Example use cases include:
This video demonstrates the use of the External API activity.
Adobe Campaign Standard lets you call an external REST API endpoint via an activity called external API. The purpose of this activity is to get personalization data into your campaign from a third party system that supports a REST API. So that the information you need can be brought in just as you need it. Think of this feature in terms of general data you can bring into your campaign, such as the latest offers, the latest restaurant menu or the latest weather forecast. We’ll use a simple use case to demonstrate how this functionality can be used. My use case is sending out an email to all of the profiles that have a birthday today. And this email will be personalized with a specific coupon code. The coupon code is actually coming from a third party API that I will be calling. This third party API accepts as input a list of zip codes and will provide a specific coupon for each of the zip codes provided.
So in order to start building this use case, I will start with the query activity.
Within the query activity we have some simple conditions, such as birthdays today, and zip code is not empty.
From there, the flow will divide into two paths with the upper path allowing us to generate coupon codes. Because you can have multiple zip codes that are exactly the same, I will also need to run a very simple activity to duplicate all the zip codes, so that the input list of zip codes that I get is unique.
Finally, moving onto the main activity of this workflow, which is the external API activity, I’m going to navigate to the execution tab. Here is the actual URL that I will be calling. This is your third party API URL that actually offers the service. You can authorize via key value pairs, and you can also add new headers, again in the form of key values if needed.
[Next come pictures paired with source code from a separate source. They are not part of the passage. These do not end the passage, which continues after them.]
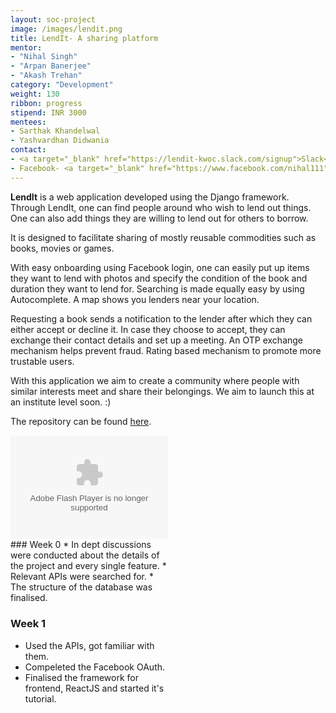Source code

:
 ```yaml
---
layout: soc-project
image: /images/lendit.png
title: LendIt- A sharing platform
mentor: 
- "Nihal Singh"
- "Arpan Banerjee"
- "Akash Trehan"
category: "Development"
weight: 130
ribbon: progress
stipend: INR 3000
mentees:
- Sarthak Khandelwal
- Yashvardhan Didwania
contact:
- <a target="_blank" href="https://lendit-kwoc.slack.com/signup">Slack</a>
- Facebook- <a target="_blank" href="https://www.facebook.com/nihal111">Nihal Singh</a>, <a target="_blank" href="https://www.facebook.com/arpanbnrj9">Arpan Banerjee</a>, <a target="_blank" href="https://www.facebook.com/AkashTrehan21">Akash Trehan</a>
---
```


**LendIt** is a web application developed using the Django framework. Through LendIt, one can find people around who wish to lend out things. One can also add things they are willing to lend out for others to borrow.

<!--break-->

It is designed to facilitate sharing of mostly reusable commodities such as books, movies or games.

With easy onboarding using Facebook login, one can easily put up items they want to lend with photos and specify the condition of the book and duration they want to lend for. Searching is made equally easy by using Autocomplete. A map shows you lenders near your location.

Requesting a book sends a notification to the lender after which they can either accept or decline it. In case they choose to accept, they can exchange their contact details and set up a meeting. An OTP exchange mechanism helps prevent fraud. Rating based mechanism to promote more trustable users.

With this application we aim to create a community where people with similar interests meet and share their belongings. We aim to launch this at an institute level soon. :)

The repository can be found [here](https://github.com/codemaxx/LendIt).
<style>
#containingBlock {
	width: 50%;
}
.videoWrapper {
	position: relative;
	padding-top: 25px;
	padding-bottom: 56.25%;
	height: 0;
}
* html .videoWrapper {
	margin-bottom: 45px;
	margin-bot\tom: 0;
}
.videoWrapper div,
.videoWrapper embed, 
.videoWrapper object {
  position:absolute;
  width:100%;
  height:100%;
  left:0;
  top:0;
}
</style>
<div id="containingBlock">
<div class="videoWrapper">
  <div>
    <object width="480" height="295">
      <param name="movie" value="https://www.youtube.com/embed/LNy_56rEOi4"></param>
      <param name="allowFullScreen" value="true"></param>
      <param name="allowscriptaccess" value="always"></param>
      <embed src="https://www.youtube.com/embed/LNy_56rEOi4" type="application/x-shockwave-flash" allowscriptaccess="always" allowfullscreen="true" width="480" height="295"></embed>
    </object>
  </div>
</div>
### Week 0
* In dept discussions were conducted about the details of the project and every single feature.
* Relevant APIs were searched for.
* The structure of the database was finalised.

### Week 1
* Used the APIs, got familiar with them.
* Compeleted the Facebook OAuth.
* Finalised the framework for frontend, ReactJS and started it's tutorial.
In terms of inbound mapping, these are the parameters that are going to be sent to my third party service. The inbound resource is actually my query activity. And from that table, I will be sending the zip code because that is what my service needs. I will also add the count parameter as that is very useful for some services. And I will also use a static field that could be used by the API endpoint. In this case to restrict this to just the California zip codes. You can see down below how the post body template looks like for my HTTP call.
For the outbound mapping, I’m going to use a sample response from my API. You’ll notice that the flattened check box is not checked. This check box is unchecked by default. It signals to the activity to expect a data array in the response, like the one I’ve highlighted. You’ll also notice that there are several non-array JSON elements in the response. These will all be ignored. We’ll show a case further on where the flattened checkbox is checked.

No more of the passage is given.